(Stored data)
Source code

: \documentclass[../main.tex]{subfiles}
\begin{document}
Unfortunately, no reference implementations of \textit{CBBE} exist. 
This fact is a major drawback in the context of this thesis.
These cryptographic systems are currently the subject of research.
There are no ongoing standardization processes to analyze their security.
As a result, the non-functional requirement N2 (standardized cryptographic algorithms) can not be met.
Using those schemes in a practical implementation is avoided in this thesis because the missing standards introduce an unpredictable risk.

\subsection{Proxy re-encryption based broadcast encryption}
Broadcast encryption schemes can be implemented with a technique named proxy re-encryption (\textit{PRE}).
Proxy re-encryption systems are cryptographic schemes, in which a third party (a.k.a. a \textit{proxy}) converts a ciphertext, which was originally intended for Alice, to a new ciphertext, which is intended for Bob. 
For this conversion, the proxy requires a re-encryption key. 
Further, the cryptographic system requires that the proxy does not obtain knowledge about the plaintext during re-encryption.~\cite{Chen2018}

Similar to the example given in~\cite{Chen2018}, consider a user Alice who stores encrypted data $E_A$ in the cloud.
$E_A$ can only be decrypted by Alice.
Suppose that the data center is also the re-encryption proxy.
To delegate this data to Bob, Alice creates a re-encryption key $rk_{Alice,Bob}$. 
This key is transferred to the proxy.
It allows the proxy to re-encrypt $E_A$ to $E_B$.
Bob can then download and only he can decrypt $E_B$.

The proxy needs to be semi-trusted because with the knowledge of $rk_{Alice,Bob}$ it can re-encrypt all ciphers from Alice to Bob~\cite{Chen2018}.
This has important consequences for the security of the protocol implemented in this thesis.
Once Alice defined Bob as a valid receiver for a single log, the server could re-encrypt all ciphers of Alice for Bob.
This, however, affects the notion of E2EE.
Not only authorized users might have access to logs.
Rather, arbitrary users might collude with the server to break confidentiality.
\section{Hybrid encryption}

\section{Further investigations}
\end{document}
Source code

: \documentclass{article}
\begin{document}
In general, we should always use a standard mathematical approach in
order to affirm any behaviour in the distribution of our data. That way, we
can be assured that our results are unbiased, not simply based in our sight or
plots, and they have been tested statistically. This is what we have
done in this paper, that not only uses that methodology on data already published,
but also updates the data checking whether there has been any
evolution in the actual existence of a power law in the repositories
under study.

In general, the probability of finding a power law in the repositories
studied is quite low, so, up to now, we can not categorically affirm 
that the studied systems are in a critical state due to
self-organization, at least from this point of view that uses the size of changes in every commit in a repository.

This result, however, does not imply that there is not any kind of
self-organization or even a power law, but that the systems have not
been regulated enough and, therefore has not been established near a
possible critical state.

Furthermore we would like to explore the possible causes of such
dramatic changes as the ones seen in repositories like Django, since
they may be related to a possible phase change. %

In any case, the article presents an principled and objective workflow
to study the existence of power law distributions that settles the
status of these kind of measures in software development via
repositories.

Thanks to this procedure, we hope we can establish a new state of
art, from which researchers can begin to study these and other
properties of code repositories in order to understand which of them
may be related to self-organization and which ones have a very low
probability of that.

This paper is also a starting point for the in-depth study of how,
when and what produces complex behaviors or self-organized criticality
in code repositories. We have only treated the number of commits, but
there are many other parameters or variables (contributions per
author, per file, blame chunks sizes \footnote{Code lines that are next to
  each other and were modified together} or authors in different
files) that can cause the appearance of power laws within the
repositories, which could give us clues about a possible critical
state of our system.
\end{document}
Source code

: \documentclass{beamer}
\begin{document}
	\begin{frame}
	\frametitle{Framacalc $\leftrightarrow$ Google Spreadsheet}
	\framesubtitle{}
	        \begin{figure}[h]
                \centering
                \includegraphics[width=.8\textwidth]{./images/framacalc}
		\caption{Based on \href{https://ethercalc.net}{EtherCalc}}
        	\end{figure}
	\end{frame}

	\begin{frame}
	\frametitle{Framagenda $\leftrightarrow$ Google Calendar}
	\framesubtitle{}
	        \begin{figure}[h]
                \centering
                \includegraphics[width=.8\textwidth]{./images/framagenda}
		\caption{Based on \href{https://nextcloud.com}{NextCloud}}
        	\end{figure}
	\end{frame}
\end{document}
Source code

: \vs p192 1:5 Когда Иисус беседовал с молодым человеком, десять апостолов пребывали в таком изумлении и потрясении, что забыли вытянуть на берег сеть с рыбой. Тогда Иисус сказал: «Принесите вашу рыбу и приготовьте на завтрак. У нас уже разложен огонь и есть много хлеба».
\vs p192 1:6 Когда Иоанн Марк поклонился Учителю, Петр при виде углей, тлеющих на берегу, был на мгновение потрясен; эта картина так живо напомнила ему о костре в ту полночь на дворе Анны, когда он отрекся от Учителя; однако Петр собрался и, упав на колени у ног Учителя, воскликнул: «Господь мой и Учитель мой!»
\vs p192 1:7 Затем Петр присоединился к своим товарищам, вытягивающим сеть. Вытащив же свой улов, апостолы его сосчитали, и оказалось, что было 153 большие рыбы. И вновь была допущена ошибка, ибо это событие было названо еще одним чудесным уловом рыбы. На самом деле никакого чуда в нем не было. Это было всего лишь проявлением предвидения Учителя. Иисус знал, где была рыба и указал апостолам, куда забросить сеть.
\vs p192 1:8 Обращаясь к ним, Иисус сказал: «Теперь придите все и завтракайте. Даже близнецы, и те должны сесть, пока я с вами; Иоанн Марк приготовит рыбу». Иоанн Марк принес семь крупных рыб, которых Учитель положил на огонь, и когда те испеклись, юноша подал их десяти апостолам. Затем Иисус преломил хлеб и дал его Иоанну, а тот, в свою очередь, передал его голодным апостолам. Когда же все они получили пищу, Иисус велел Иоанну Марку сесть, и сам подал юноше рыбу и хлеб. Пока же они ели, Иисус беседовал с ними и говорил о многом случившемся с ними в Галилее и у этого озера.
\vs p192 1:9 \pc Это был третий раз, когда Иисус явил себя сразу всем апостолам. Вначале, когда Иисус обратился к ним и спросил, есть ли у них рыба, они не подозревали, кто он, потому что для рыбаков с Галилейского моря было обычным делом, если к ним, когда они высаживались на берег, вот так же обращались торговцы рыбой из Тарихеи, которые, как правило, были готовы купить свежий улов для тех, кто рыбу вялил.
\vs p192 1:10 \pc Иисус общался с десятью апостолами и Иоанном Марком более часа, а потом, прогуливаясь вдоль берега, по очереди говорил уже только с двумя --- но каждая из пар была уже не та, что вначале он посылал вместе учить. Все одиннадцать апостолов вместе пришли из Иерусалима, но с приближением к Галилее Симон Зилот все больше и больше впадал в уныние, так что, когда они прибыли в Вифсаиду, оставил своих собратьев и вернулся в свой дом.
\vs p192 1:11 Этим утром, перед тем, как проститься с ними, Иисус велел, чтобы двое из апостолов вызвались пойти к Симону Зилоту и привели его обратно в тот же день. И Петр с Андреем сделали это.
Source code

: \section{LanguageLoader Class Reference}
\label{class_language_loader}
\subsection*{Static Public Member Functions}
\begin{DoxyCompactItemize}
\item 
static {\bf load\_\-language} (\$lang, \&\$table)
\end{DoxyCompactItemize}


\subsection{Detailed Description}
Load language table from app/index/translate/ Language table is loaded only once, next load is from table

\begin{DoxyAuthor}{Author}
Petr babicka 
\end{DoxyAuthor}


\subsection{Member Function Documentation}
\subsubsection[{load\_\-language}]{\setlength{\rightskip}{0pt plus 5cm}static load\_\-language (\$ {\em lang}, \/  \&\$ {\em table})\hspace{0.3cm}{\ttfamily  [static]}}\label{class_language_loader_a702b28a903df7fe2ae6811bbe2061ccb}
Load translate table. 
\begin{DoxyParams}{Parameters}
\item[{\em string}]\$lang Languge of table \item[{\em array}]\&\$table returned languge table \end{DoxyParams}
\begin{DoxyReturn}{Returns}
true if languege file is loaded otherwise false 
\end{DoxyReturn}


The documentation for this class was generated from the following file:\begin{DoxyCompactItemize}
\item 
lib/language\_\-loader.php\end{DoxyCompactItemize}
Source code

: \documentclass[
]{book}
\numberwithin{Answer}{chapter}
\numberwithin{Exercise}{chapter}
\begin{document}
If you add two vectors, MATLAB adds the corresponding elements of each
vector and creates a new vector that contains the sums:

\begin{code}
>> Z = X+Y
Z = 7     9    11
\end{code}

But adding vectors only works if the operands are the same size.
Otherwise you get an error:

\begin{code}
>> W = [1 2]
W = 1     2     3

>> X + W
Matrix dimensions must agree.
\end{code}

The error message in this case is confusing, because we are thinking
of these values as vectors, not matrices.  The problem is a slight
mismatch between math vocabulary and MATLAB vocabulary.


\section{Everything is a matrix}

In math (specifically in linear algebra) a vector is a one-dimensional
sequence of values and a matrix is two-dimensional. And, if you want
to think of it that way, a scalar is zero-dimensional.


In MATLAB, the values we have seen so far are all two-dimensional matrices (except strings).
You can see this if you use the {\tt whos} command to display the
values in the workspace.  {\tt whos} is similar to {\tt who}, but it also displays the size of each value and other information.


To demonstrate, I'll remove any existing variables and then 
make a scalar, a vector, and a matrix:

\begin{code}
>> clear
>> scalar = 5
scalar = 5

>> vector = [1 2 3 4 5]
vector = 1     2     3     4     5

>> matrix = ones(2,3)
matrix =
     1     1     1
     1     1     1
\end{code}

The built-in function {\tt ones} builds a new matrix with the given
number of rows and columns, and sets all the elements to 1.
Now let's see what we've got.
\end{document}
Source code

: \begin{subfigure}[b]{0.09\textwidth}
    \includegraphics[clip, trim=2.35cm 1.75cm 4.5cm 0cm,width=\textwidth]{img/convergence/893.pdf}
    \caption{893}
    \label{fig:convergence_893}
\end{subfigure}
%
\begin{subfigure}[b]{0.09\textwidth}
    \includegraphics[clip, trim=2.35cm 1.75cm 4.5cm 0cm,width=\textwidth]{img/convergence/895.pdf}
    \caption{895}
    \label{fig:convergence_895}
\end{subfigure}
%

◆ The problem
Please return a copy of each line in the entries that has the string "говорил".

◆ Your solution
\vs p192 1:8 Обращаясь к ним, Иисус сказал: «Теперь придите все и завтракайте. Даже близнецы, и те должны сесть, пока я с вами; Иоанн Марк приготовит рыбу». Иоанн Марк принес семь крупных рыб, которых Учитель положил на огонь, и когда те испеклись, юноша подал их десяти апостолам. Затем Иисус преломил хлеб и дал его Иоанну, а тот, в свою очередь, передал его голодным апостолам. Когда же все они получили пищу, Иисус велел Иоанну Марку сесть, и сам подал юноше рыбу и хлеб. Пока же они ели, Иисус беседовал с ними и говорил о многом случившемся с ними в Галилее и у этого озера.
\vs p192 1:10 \pc Иисус общался с десятью апостолами и Иоанном Марком более часа, а потом, прогуливаясь вдоль берега, по очереди говорил уже только с двумя --- но каждая из пар была уже не та, что вначале он посылал вместе учить. Все одиннадцать апостолов вместе пришли из Иерусалима, но с приближением к Галилее Симон Зилот все больше и больше впадал в уныние, так что, когда они прибыли в Вифсаиду, оставил своих собратьев и вернулся в свой дом.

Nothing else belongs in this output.